Although aspects of the invention herein have been described with reference to particular embodiments, it is to be understood that these embodiments are merely illustrative of the principles and applications of the present invention. It is therefore to be understood that numerous modifications may be made to the illustrative embodi-ments and that other arrangements may be devised without departing from the scope of the invention as defined by the appended claims.

Claims (11)

1. Claims 1. A fastener comprising; a hollow tubular body (3) with a proximal end and a distal end and a central axis, comprising a stop portion extending radially inwards at the distal end, a hollow leg member (4) having a proximal end and a distal end, the hollow leg member being translatable within the body along the central axis of the body, the hollow leg member having a flange at the proximal end, a threaded portion at the proximal end and a plurality of resilient legs at the distal end and wherein each leg has a head at the distal end for engaging with a work-piece, and each leg is biased radially inwards towards the central axis, a bolt (2) having a proximal end and a distal end, with a threaded portion at the proximal end for engaging with the threaded portion of the hollow leg member, such that rotation of the bolt in one direction draws the hollow leg member in a proximal direction along the central axis and rotation in the other direction causes the threaded portion of the hollow leg portion to disengage from the threaded portion of the bolt, wherein the distal end of the bolt is configured to urge the legs radially outward; and a spring (5) arranged between the flange of the hollow leg member and the stop portion of the hollow tubular body and configured to urge the hollow leg member in a proximal direction with respect to the hollow tubular body.

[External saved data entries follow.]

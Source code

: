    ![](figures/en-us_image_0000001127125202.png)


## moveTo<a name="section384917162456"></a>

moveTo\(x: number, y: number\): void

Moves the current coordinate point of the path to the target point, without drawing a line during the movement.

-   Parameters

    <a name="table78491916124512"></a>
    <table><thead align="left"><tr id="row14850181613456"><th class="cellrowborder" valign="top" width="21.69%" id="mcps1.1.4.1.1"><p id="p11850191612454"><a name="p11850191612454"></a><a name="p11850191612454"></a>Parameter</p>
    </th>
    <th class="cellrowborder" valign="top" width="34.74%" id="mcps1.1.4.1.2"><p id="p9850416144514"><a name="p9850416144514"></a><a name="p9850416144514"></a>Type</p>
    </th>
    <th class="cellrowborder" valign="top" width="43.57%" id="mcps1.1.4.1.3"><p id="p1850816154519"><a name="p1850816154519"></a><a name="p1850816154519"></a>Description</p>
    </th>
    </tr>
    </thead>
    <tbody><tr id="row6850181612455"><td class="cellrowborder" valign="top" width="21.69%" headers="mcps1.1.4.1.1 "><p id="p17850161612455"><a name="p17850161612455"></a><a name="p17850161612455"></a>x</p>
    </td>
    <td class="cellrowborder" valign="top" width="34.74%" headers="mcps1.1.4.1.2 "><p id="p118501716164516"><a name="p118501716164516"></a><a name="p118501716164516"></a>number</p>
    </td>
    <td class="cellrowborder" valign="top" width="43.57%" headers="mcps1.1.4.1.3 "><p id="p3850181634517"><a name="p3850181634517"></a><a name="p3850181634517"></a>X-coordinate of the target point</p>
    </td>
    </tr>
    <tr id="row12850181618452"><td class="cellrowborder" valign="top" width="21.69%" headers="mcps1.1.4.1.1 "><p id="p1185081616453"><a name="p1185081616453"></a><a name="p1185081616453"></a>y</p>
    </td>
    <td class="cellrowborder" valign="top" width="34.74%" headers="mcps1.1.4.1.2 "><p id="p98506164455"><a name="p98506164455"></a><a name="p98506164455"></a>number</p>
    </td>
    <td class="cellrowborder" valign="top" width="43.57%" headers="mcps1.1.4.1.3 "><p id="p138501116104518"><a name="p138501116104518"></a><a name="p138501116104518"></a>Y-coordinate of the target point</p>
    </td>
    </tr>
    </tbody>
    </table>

2. 2. The fastener of claim 1, wherein the flange of the hollow leg member includes a flat surface perpendicular to the central axis of the fastener and the and the stop portion of the hollow tubular body has a corresponding flat surface perpendicular to the central axis of the fastener.
3. 3. The fastener of claim 1 or claim 2, wherein the distal ends of the legs extend beyond the distal end of the bolt when the hollow leg member is in the most distal position.
4. 4. The fastener of any preceding claim, wherein the spring is configured to urge the hollow leg member into a position of engagement in which the threaded portion of the hollow leg member is engaged with the threaded portion of the bolt.
5. 5. The fastener of any preceding claim, wherein the proximal end of the bolt has a flange configured to fix the bolt in position with respect to the hollow tubular body, and the hollow tubular body has a shoulder arranged to block the bolt from moving in a distal direction.S
6. 6. The fastener of claim 5, wherein the hollow tubular body has a retaining means configured to engage with the flange of the bolt and block the bolt from moving in a proximal direction.
7. 7. The fastener of any preceding claim, wherein the hollow leg member has an internal thread.
8. 8. The fastener of any preceding claim, wherein the bolt has an external thread.
9. 9. The fastener of any preceding claim, wherein the hollow tubular body is formed in two parts, a proximal tube (3a) and a distal cap (3b), which are screwed together.
10. 10. The fastener of any preceding claim, wherein the spring is an open coil spring, or a disc spring.
11. 11. A method of fastening a work piece using the fastener of any preceding claim, comprising: passing the hollow leg member through an opening in the work piece; and rotating the bolt in a first direction, where rotation of the bolt in the first direc-tion draws the hollow leg member in a proximal direction along the central axis, until the head of each leg of the hollow leg member engages with the work piece.